(Collected data)
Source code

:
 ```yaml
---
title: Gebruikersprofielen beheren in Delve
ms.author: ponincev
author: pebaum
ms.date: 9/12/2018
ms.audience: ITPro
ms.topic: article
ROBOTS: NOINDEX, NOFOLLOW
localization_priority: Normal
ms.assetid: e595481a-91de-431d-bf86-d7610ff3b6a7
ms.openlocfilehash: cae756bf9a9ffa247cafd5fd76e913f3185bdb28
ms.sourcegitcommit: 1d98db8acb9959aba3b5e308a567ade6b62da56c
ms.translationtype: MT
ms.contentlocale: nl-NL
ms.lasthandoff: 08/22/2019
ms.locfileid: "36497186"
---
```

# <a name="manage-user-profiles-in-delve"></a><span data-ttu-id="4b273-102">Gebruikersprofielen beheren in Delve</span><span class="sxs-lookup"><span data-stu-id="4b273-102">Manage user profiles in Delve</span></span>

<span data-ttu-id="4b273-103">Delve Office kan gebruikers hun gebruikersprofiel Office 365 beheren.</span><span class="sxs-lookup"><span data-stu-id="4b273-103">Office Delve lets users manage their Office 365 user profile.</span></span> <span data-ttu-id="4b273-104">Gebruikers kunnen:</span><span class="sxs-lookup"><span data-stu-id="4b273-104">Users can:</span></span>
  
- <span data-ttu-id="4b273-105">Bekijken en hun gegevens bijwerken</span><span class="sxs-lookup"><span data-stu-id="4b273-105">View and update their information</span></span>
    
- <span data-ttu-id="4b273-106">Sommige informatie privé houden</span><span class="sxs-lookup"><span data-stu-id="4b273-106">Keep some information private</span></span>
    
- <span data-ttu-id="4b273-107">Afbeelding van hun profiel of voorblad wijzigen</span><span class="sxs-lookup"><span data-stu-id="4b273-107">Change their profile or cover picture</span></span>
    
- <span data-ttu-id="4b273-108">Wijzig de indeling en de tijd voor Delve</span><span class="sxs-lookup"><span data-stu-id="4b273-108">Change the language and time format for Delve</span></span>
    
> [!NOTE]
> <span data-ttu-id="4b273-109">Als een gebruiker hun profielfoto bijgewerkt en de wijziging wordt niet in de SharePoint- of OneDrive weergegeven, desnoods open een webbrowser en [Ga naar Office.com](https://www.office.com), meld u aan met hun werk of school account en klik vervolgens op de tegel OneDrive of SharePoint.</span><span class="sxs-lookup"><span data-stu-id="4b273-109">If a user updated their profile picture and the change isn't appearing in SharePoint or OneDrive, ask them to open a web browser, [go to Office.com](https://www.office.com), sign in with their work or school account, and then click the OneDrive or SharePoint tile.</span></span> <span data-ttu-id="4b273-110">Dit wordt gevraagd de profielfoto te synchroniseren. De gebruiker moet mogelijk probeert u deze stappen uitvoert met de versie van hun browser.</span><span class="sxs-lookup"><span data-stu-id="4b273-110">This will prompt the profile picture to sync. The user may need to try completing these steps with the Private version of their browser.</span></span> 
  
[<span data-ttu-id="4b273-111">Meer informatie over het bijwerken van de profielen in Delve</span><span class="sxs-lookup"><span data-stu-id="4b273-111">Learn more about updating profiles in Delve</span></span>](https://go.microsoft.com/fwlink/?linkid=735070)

## PROBLEM DESCRIPTION:
The answer must be a single number: the count of lines in the records above that contain the word "bijwerken".

## OUTPUT FOR THIS TASK:
2